Ways of Seeing

Activating his constructions with natural and artificial light, Phillip K. Smith III seduces you and slowly changes your perspective

Steven Biller Arts & Entertainment

 

Through the panoramic windows on the second floor of his studio in Palm Desert, artist Phillip K. Smith III can see the Chocolate Mountains transform throughout the day from purple to brown to tan to red to orange. They also appear to change from two to three dimensions.

Smith’s artwork achieves the same captivating effects. 

“Being surrounded every day by light phenomena is absolutely inspiring,” he says, standing in front of his 3-by-10-foot Crease, a white fiberglass wall relief whose surface shifts from concave to convex. “It’s all about the subtlety of light and shadow moving across the surface. Its appearance constantly changes with the light, whether it’s lit directly or with available, ambient light.”
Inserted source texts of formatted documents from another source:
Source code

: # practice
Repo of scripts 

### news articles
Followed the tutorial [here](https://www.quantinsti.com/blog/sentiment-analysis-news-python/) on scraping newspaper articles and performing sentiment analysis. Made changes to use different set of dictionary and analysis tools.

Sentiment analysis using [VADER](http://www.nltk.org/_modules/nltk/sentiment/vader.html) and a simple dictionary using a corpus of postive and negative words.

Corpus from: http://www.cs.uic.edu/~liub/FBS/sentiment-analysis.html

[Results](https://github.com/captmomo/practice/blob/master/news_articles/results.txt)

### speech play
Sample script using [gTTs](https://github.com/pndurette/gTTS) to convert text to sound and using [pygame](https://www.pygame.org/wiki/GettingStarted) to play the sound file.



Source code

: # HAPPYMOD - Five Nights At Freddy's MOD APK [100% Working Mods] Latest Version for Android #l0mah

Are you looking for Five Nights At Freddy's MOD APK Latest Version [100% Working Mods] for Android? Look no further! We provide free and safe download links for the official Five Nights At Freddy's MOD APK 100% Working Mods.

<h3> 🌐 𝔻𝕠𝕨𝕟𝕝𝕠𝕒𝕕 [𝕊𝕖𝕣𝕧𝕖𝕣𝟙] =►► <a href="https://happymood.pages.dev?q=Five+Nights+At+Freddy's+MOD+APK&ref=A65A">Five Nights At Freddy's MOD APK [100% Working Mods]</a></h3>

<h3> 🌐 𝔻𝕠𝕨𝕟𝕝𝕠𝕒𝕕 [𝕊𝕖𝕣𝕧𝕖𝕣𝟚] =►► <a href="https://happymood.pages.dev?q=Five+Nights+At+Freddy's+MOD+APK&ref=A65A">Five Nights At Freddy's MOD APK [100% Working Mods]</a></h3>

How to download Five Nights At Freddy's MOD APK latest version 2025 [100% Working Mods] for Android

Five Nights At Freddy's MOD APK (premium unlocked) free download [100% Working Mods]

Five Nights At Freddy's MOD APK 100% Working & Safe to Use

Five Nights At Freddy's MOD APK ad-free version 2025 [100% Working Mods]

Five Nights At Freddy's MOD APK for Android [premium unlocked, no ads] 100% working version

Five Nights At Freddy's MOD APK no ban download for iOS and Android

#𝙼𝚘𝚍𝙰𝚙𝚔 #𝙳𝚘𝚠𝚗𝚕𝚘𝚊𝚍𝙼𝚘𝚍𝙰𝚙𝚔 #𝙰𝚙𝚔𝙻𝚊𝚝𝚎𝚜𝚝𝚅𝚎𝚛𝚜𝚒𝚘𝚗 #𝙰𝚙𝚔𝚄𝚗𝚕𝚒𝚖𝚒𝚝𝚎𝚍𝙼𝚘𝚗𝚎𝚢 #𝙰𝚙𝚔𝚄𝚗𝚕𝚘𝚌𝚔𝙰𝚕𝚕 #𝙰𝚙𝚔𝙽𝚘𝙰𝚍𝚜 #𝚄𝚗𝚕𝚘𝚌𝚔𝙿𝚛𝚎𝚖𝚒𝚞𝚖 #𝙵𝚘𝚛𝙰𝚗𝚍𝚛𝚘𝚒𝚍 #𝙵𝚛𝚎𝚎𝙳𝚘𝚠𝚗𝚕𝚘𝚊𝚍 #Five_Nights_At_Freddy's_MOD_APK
Smith’s exhibition, Faceted Discs, part of his ongoing series “Light + Shadow,” is showing through Jan. 16 at Royale Projects in downtown Los Angeles. He previewed the work in October with a series of photographs, Lucid Stead Chromatic Variance, at Royale Projects in Palm Desert.

 

photo courtesy of phillip k. smith iii

Faceted Disc 1 from Smith’s “Light + Shadow” series..

 

Smith scores, or creases, the white-painted Fiberglas Faceted Discs in geometric fashion. Viewed directly, they appear as perfect circles. From the slightest of angles, they reveal their three-dimensionality and appear to push off from the wall.

“The idea of interacting with light and the sun is at the root of the first pieces I was making,” says Smith, who grew up in Indio and earned degrees in art and architecture from the Rhode Island School of Design. Smith’s work advances the innovations of the Light and Space pioneers of the late 1960s and ’70s, particularly James Turrell and Robert Irwin. “I started to create forms that were interacting and changing throughout the day so that your experience at sunrise and at 9 a.m. and noon and 3 p.m. were all different. It was always the same form, but the surface was revealing different things throughout the day.”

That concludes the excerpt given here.